## DIRECTIONS FOR THIS TASK
Copy all lines containing the string "work" from the records below.

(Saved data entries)
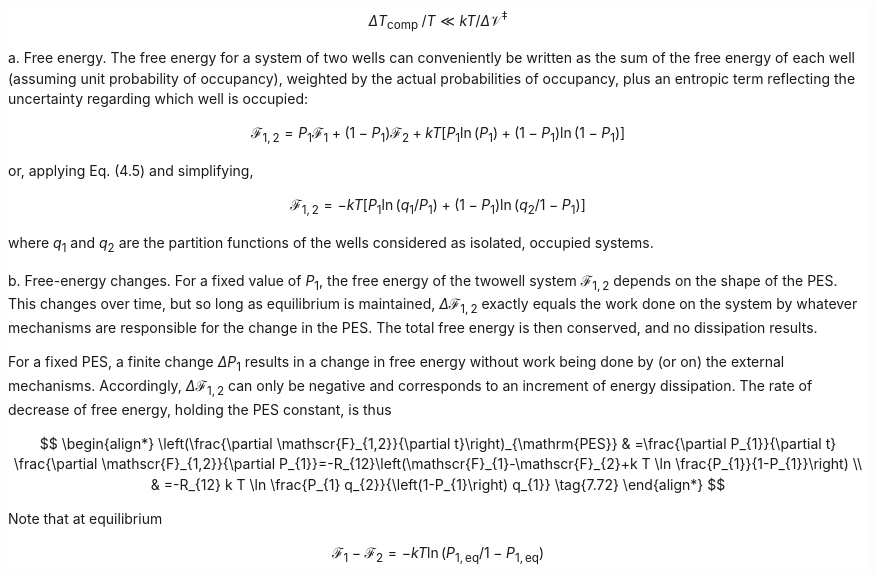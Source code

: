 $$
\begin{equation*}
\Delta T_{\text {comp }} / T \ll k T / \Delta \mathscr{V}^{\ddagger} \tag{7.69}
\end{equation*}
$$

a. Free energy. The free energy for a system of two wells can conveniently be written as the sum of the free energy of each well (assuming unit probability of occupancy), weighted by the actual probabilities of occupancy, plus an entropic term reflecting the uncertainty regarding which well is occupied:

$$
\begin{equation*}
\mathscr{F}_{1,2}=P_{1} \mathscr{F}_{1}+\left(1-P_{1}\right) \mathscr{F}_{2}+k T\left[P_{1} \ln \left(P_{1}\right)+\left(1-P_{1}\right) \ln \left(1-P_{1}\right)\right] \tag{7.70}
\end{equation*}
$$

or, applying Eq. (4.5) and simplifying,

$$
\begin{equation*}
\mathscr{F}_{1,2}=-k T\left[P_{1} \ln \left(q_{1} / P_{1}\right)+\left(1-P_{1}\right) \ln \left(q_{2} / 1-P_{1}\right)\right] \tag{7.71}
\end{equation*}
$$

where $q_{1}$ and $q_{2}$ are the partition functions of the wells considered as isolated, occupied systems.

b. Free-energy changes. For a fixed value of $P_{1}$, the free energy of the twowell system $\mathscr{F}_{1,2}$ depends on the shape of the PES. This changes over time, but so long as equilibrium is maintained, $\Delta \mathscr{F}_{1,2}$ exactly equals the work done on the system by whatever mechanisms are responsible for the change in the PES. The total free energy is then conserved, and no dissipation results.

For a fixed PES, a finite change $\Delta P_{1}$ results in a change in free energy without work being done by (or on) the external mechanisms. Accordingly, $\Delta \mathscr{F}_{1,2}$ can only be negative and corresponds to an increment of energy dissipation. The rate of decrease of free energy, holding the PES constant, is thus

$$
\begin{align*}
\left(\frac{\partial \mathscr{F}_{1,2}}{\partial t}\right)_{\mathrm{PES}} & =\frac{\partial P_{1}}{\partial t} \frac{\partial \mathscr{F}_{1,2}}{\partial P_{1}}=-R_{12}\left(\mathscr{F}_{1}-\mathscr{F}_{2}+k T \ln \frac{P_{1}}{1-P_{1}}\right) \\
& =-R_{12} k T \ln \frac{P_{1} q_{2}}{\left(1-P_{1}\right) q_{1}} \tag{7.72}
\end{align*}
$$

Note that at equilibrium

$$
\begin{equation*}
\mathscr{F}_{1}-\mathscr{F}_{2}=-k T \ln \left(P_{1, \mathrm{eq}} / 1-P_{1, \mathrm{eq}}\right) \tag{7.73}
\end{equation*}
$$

## RESULT BELOW
b. Free-energy changes. For a fixed value of $P_{1}$, the free energy of the twowell system $\mathscr{F}_{1,2}$ depends on the shape of the PES. This changes over time, but so long as equilibrium is maintained, $\Delta \mathscr{F}_{1,2}$ exactly equals the work done on the system by whatever mechanisms are responsible for the change in the PES. The total free energy is then conserved, and no dissipation results.
For a fixed PES, a finite change $\Delta P_{1}$ results in a change in free energy without work being done by (or on) the external mechanisms. Accordingly, $\Delta \mathscr{F}_{1,2}$ can only be negative and corresponds to an increment of energy dissipation. The rate of decrease of free energy, holding the PES constant, is thus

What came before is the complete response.